Descriptive statistics were used to present the participants’ baseline characteristics. Parametric variables were reported as means ± standard deviations while non-parametric variables were reported as medians [interquartile ranges (IQR)]. To compare participants’ baseline characteristics between the training and validation dataset, Kruskal–Wallis H test was performed on non-parametric variables and chi-square test on categorical variables.

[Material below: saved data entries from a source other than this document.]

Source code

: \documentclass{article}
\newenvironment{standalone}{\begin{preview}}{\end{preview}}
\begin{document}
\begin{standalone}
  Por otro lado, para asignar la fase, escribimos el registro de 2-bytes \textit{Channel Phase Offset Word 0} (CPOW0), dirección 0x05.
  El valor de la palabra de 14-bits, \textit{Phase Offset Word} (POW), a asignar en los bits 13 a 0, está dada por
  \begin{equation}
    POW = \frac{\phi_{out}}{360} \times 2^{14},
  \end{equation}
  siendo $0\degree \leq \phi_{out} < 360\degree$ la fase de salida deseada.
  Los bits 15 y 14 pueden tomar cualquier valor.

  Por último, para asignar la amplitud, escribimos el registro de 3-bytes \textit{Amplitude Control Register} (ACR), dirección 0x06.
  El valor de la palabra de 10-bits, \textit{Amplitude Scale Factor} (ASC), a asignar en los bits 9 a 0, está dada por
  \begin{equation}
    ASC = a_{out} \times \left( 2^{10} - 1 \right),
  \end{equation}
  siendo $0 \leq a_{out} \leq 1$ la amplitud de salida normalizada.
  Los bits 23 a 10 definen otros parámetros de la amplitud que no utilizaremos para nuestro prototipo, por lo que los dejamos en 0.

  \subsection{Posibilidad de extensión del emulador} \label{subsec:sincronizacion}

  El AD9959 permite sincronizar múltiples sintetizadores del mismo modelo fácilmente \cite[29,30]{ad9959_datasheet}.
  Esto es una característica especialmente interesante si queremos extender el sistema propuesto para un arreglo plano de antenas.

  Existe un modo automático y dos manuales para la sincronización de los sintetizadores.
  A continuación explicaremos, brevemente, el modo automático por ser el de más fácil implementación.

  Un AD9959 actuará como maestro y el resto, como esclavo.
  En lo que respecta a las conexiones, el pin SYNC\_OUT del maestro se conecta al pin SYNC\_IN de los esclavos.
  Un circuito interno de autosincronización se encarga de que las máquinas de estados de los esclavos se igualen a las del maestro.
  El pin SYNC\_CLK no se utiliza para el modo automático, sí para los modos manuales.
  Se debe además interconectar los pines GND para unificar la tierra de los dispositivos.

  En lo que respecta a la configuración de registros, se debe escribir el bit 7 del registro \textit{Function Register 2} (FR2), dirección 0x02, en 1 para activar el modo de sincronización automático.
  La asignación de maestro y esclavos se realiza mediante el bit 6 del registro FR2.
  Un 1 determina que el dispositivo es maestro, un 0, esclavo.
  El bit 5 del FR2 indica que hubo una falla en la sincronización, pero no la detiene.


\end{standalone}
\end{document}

The performance of each model in identifying the corresponding outcomes (SBHF, DD, reduced GLS and LVH) among the training and validation dataset were reported using the area under the receiver operating characteristics (ROC) curve (AUC). The optimal threshold for the machine learning model was set as 0.5 to identify the model’s sensitivity and specificity. The performance of NT-proBNP and ARIC HF risk score in identifying the outcomes among participants from the validation dataset was also evaluated and compared using the AUC. The optimal cut-off value for NT-proBNP and ARIC HF was identified using Youden’s Index and the accuracy in identifying participants with each outcome was demonstrated.

A p-value of < 0.05 was considered statistically significant for all analyses. Analyses were conducted using Stata 17.0 (StataCorp, College Station, Texas, USA) and Python (Python Software Foundation).

Results

Patient characteristics

The training (n = 178) and validation (n = 97) datasets comprised elderly patients with T2DM and risk factors, but participants from the training dataset were older, at higher risk of comorbidity and HF, and had a stronger family history of CAD and HF than in the validation dataset (Table 1). Participants from the training dataset had higher NT-proBNP, higher left ventricular mass index, and marginally worse cardiac function. Participants from the training dataset were also shown to have a higher risk of HF incidence given the significantly greater ARIC HF risk score than the validation dataset.

ewECG machine learning models

The ewECGs for T2DM patients with and without SBHF were demonstrated in Additional file 1. From the training dataset, models were developed for the four outcomes based on feature selection from the 643 ewECG features. Additional file 1 provides a detailed description for each of these ewECG features. The features selected in each model were also listed in Additional file 2: Figures. Overall, 15 features were selected with an explainable boosting machine model to identify participants with SBHF (Additional file 2: Fig. S2, n = 128, 71.9%); 11 features for DD (Additional file 2: Fig. S4, n = 66, 37.1%) with an XGBoost model; 18 features for reduced GLS (Additional file 2: Fig. S4, n = 99, 55.6%) with a random forest model and 22 features for LVH (Additional file 2: Fig. S5, n = 36, 20.2%) with an extremely randomised trees model. None of the 15 ewECG features from the SBHF screening model was also selected across all other three outcomes, although there was a preponderance of LV systolic markers, emphasized by differences in the energy signal in the parametric display (Fig. 1). In the training dataset, the SBHF model showed an AUC of 0.87 (95% CI 0.83–0.84), with 98% sensitivity and 58% specificity. Separate models were also developed for other outcomes with different constituents, which led to acceptable discrimination for DD (AUC 0.83 [95% CI 0.81–0.82]), impaired GLS (0.84 [95%CI 0.84–0.85]) and LVH (0.96 [95%CI 0.95–0.952]) in the training dataset.

Fig. 1
figure 1

Parametric display of ewECG for patients with and without Stage B Heart Failure. The detection of SBHF was predominantly based on LV systolic markers, emphasized by differences in the energy signal in the parametric display. The color display is referenced to The color displays peak energy relative to the peak of the R-wave (the highest energy component of the waveform)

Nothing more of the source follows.